In this week’s Acton Commentary (published May 30), Anthony Bradley argues that racial discrimination is no match for the power of competition: “While companies were free to discriminate against blacks it was not in their economic interests to do so because, at the end of the day, every company’s favorite color is green.” The full text of his essay follows. Subscribe to the free, weekly Acton News & Commentary and other publications here.
The Power of Market-Driven Diversity
The story of Chicago-based Supreme Life Insurance Company of America, one of the most venerable black-owned businesses in American history, challenges the prevailing fiction that minority customers need the government to guarantee services for them and is a dynamic reminder of the power of markets as a basis for economic freedom.
Supreme was originally incorporated as the Liberty Life Insurance Company in 1919. An amazing 1969 study of this company by Dr. Robert C. Puth in Harvard’s Business History Review inadvertently dispels all sorts of myths about black businesses and black life during the era of legalized racial discrimination. The article, “Supreme Life: The History of a Negro Life Insurance Company, 1919-1962” details, for example, the existence of thriving black-owned businesses during that era, a fact of which many are unaware. By 1960 the forty-six firms of the National Insurance Association—a coalition of all black owned, managed, and operated firms—had $1.7 billion of insurance in force and held $300 million in assets. In today’s terms, that is approximately $17 billion and $2.3 billion, respectively. In 1965, Supreme Life had assets over $33,000,000 ($251 million inflation adjusted for 2012). Even though black incomes were very low and blacks worked mostly in unskilled labor, black-owned businesses prospered.
These black-owned firms were successful for several reasons. First, legal segregation created a concentrated market free from competition. As such, there was a surge in the 1920s in black entrepreneurship. Second, especially in the North, blacks gained access to manufacturing jobs through the cessation of immigration during World War I. Third, black families epitomized a culture of saving, even more so than white families, making them desired customers. Lastly, it was normal for leaders at Supreme Life and other black firms to maintain relationships with and gain experience working with white business, civic, and religious leaders.

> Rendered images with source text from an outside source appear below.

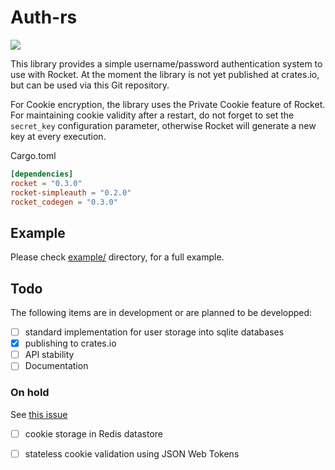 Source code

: Auth-rs
=============

[![](https://img.shields.io/badge/crates.io-v0.2.0-red.svg)](https://crates.io/crates/rocket-simpleauth)

This library provides a simple username/password authentication system to use with Rocket.
At the moment the library is not yet published at crates.io, but can be used via this Git repository.

For Cookie encryption, the library uses the Private Cookie feature of Rocket. For maintaining cookie validity after a restart,
do not forget to set the `secret_key` configuration parameter, otherwise Rocket will generate a new key at every execution.

Cargo.toml
```toml
[dependencies]
rocket = "0.3.0"
rocket-simpleauth = "0.2.0"
rocket_codegen = "0.3.0"
```

## Example

Please check [example/](example/) directory, for a full example. 

## Todo

The following items are in development or are planned to be developped:

* [ ] standard implementation for user storage into sqlite databases
* [x] publishing to crates.io
* [ ] API stability
* [ ] Documentation

### On hold

See [this issue](https://github.com/bramvdbogaerde/auth-rs/issues/4)

* [ ] cookie storage in Redis datastore
* [ ] stateless cookie validation using JSON Web Tokens


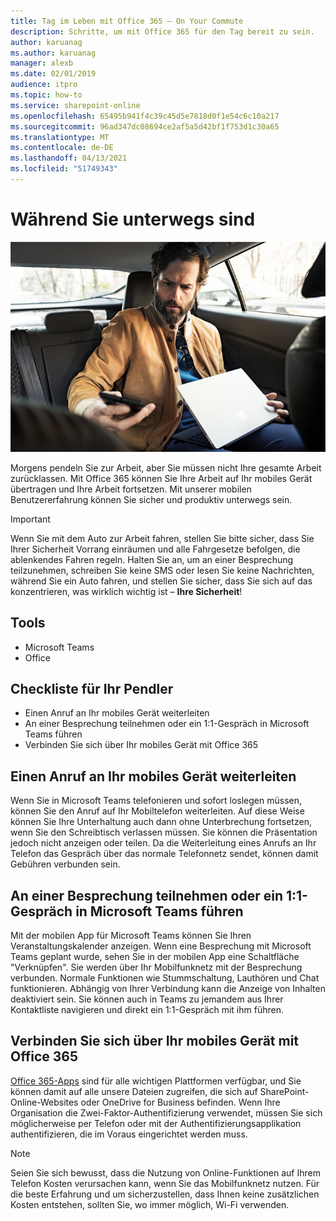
 ```yaml
---
title: Tag im Leben mit Office 365 – On Your Commute
description: Schritte, um mit Office 365 für den Tag bereit zu sein.
author: karuanag
ms.author: karuanag
manager: alexb
ms.date: 02/01/2019
audience: itpro
ms.topic: how-to
ms.service: sharepoint-online
ms.openlocfilehash: 65495b941f4c39c45d5e7818d0f1e54c6c10a217
ms.sourcegitcommit: 96ad347dc08694ce2af5a5d42bf1f753d1c30a65
ms.translationtype: MT
ms.contentlocale: de-DE
ms.lasthandoff: 04/13/2021
ms.locfileid: "51749343"
---
```

# <a name="during-your-commute"></a>Während Sie unterwegs sind

![Unterwegs (Bild)](media/ditl_commute.png)

Morgens pendeln Sie zur Arbeit, aber Sie müssen nicht Ihre gesamte Arbeit zurücklassen. Mit Office 365 können Sie Ihre Arbeit auf Ihr mobiles Gerät übertragen und Ihre Arbeit fortsetzen.  Mit unserer mobilen Benutzererfahrung können Sie sicher und produktiv unterwegs sein.  

> [!IMPORTANT]
> Wenn Sie mit dem Auto zur Arbeit fahren, stellen Sie bitte sicher, dass Sie Ihrer Sicherheit Vorrang einräumen und alle Fahrgesetze befolgen, die ablenkendes Fahren regeln. Halten Sie an, um an einer Besprechung teilzunehmen, schreiben Sie keine SMS oder lesen Sie keine Nachrichten, während Sie ein Auto fahren, und stellen Sie sicher, dass Sie sich auf das konzentrieren, was wirklich wichtig ist – **Ihre Sicherheit**!


## <a name="tools"></a>Tools
- Microsoft Teams
- Office 

## <a name="checklist-for-your-commute"></a>Checkliste für Ihr Pendler
- Einen Anruf an Ihr mobiles Gerät weiterleiten
- An einer Besprechung teilnehmen oder ein 1:1-Gespräch in Microsoft Teams führen
- Verbinden Sie sich über Ihr mobiles Gerät mit Office 365
 
## <a name="transfer-a-call-to-your-mobile-device"></a>Einen Anruf an Ihr mobiles Gerät weiterleiten
Wenn Sie in Microsoft Teams telefonieren und sofort loslegen müssen, können Sie den Anruf auf Ihr Mobiltelefon weiterleiten. Auf diese Weise können Sie Ihre Unterhaltung auch dann ohne Unterbrechung fortsetzen, wenn Sie den Schreibtisch verlassen müssen. Sie können die Präsentation jedoch nicht anzeigen oder teilen. Da die Weiterleitung eines Anrufs an Ihr Telefon das Gespräch über das normale Telefonnetz sendet, können damit Gebühren verbunden sein.

## <a name="join-a-meeting-or-have-a-11-call-in-microsoft-teams"></a>An einer Besprechung teilnehmen oder ein 1:1-Gespräch in Microsoft Teams führen
Mit der mobilen App für Microsoft Teams können Sie Ihren Veranstaltungskalender anzeigen.  Wenn eine Besprechung mit Microsoft Teams geplant wurde, sehen Sie in der mobilen App eine Schaltfläche "Verknüpfen". Sie werden über Ihr Mobilfunknetz mit der Besprechung verbunden.  Normale Funktionen wie Stummschaltung, Lauthören und Chat funktionieren.  Abhängig von Ihrer Verbindung kann die Anzeige von Inhalten deaktiviert sein. Sie können auch in Teams zu jemandem aus Ihrer Kontaktliste navigieren und direkt ein 1:1-Gespräch mit ihm führen. 

## <a name="connect-to-office-365-from-your-mobile-device"></a>Verbinden Sie sich über Ihr mobiles Gerät mit Office 365
[Office 365-Apps](https://support.office.com/article/set-up-office-apps-and-email-on-a-mobile-device-7dabb6cb-0046-40b6-81fe-767e0b1f014f?ui=en-US&rs=en-US&ad=US) sind für alle wichtigen Plattformen verfügbar, und Sie können damit auf alle unsere Dateien zugreifen, die sich auf SharePoint-Online-Websites oder OneDrive for Business befinden. Wenn Ihre Organisation die Zwei-Faktor-Authentifizierung verwendet, müssen Sie sich möglicherweise per Telefon oder mit der Authentifizierungsapplikation authentifizieren, die im Voraus eingerichtet werden muss.  

> [!NOTE]
> Seien Sie sich bewusst, dass die Nutzung von Online-Funktionen auf Ihrem Telefon Kosten verursachen kann, wenn Sie das Mobilfunknetz nutzen. Für die beste Erfahrung und um sicherzustellen, dass Ihnen keine zusätzlichen Kosten entstehen, sollten Sie, wo immer möglich, Wi-Fi verwenden.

After surviving the Great Depression, the black insurance industry faced new challenges during and after WWII. Blacks’ incomes began rising more rapidly than whites’ and black mortality rates, which had been low, continued to improve relative to the national average. This change was not only good for black-owned and operated insurance firms but also made their customers attractive to white firms. White firms increasingly broke from racial discrimination norms to serve black customers, including hiring blacks from the black-owned firms to reach an emerging black customer base. While companies were free to discriminate against blacks it was not in their economic interests to do so because, at the end of the day, every company’s favorite color is green.
By the 1950s, five large white firms had increased their black customer based by three times the amount of increases by all black-owned firms combined nationwide. This “invasion” by white firms, as Puth puts it, siphoned off the type of black customer and employee that would have raised the performance of black firms. Blacks firms began to lose their competitive edge because they could not in turn cross the racial divide and draw white clients. Black consumers, meanwhile, benefited because they had wider access to insurance markets at lower prices.
What is most intriguing about this set of developments—growth of black incomes from WWI through the 1950s, increases in black mortality rates, the moral culture of saving and investing among black families, greater access to markets, the increased hiring of black employees by white firms, and lower-priced insurance products for black customers—is that they occurred as a result of competition rather than race-based government policies. Market forces, operating on their own principles, provided greater access for blacks before the Civil Rights Act of 1965 or the race-based preferential business policies of the Johnson and Nixon administrations.
In the end racial discrimination is no match for the power of competition. The only way companies are protected from the economic consequences of racism is through government policy, like Jim Crow—otherwise companies cannot survive. Oddly, this process of market forces eroding the accumulated prejudice of American culture was thwarted by government supported race-based policies in the 1970s that did not let racists lose their businesses but propped them up through corporate welfare diversity incentives. We can only wonder how much more diverse corporate America would be if those who racially discriminated were given two choices: respect the dignity of blacks as customers and employees or fall behind while watching others advance by doing so—because in a virtuous society no unethical business is too important to fail.